I noticed some interesting announcements recently concerning the open-source Apache project Hadoop. Firstly, in the last week, both Intel and EMC have announced their own distributions (link). It seems that the big iron hardware vendors are finally coming around to seeing Hadoop as the standard for big data processing. It makes sense for these vendors to optimize and integrate it into their platforms, but in reading these articles, I have to wonder if these vendors are focused too much on Hadoop as the single solution for all data processing needs.

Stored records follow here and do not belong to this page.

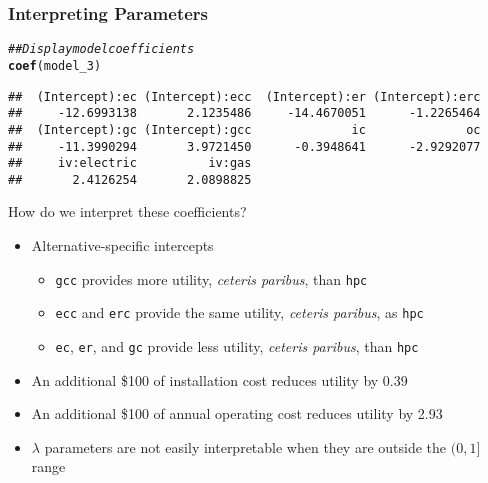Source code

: \documentclass{beamer}\usepackage[]{graphicx}\usepackage[]{color}
\makeatletter
\newcommand{\hlcom}[1]{\textcolor[rgb]{0.678,0.584,0.686}{\textit{#1}}}%
\newcommand{\hlstd}[1]{\textcolor[rgb]{0.345,0.345,0.345}{#1}}%
\newcommand{\hlkwd}[1]{\textcolor[rgb]{0.737,0.353,0.396}{\textbf{#1}}}%
\newenvironment{kframe}{%
 \def\at@end@of@kframe{}%
 \ifinner\ifhmode%
  \def\at@end@of@kframe{\end{minipage}}%
  \begin{minipage}{\columnwidth}%
 \fi\fi%
 \def\FrameCommand##1{\hskip\@totalleftmargin \hskip-\fboxsep
 \colorbox{shadecolor}{##1}\hskip-\fboxsep
     \hskip-\linewidth \hskip-\@totalleftmargin \hskip\columnwidth}%
 \MakeFramed {\advance\hsize-\width
   \@totalleftmargin\z@ \linewidth\hsize
   \@setminipage}}%
 {\par\unskip\endMakeFramed%
 \at@end@of@kframe}
\newenvironment{knitrout}{}{} %
\makeatother
\begin{document}
\begin{frame}[fragile]\frametitle{Interpreting Parameters}
\begin{knitrout}\footnotesize
{}\color{fgcolor}\begin{kframe}
\begin{alltt}
\hlcom{## Display model coefficients}
\hlkwd{coef}\hlstd{(model_3)}
\end{alltt}
\begin{verbatim}
##  (Intercept):ec (Intercept):ecc  (Intercept):er (Intercept):erc 
##     -12.6993138       2.1235486     -14.4670051      -1.2265464 
##  (Intercept):gc (Intercept):gcc              ic              oc 
##     -11.3990294       3.9721450      -0.3948641      -2.9292077 
##     iv:electric          iv:gas 
##       2.4126254       2.0898825
\end{verbatim}
\end{kframe}
\end{knitrout}
    \vspace{2ex}
    How do we interpret these coefficients?
    \begin{itemize}
    	\item Alternative-specific intercepts
    	\begin{itemize}
    		\item \texttt{gcc} provides more utility, \emph{ceteris paribus}, than \texttt{hpc}
	      \item \texttt{ecc} and \texttt{erc} provide the same utility, \emph{ceteris paribus}, as \texttt{hpc}
	      \item \texttt{ec}, \texttt{er}, and \texttt{gc} provide less utility, \emph{ceteris paribus}, than \texttt{hpc}
    	\end{itemize}
        \item An additional \$100 of installation cost reduces utility by 0.39
        \item An additional \$100 of annual operating cost reduces utility by 2.93
        \item $\lambda$ parameters are not easily interpretable when they are outside the $(0, 1]$ range
    \end{itemize}
\end{frame}
\end{document}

I stumbled across an article some time ago by Mike Miller at Cloudant that made the case that Hadoop’s days are numbered. Mike makes the point that while Google MapReduce and it’s open-source cousin Hadoop were great innovations when first introduced, even Google has moved on to other technologies that have fewer limitations and are better performing. I have personally struggled with determining the best approach to handling streaming data sets. In fact, it seems that something like Storm might have been more appropriate.
Part of the job of a good software architect is knowing what tools to recommend to the team that are available and best fit the job. This means that you need to know about a range of tools with different strengths and weaknesses. So, the next time someone mentions Hadoop as the solution for a large-scale processing need, take a step back and make sure the problem maps well to it. If there are ad-hoc analytics, dynamic data sets, or other features that it has trouble supporting, look for other alternatives that might perform much better.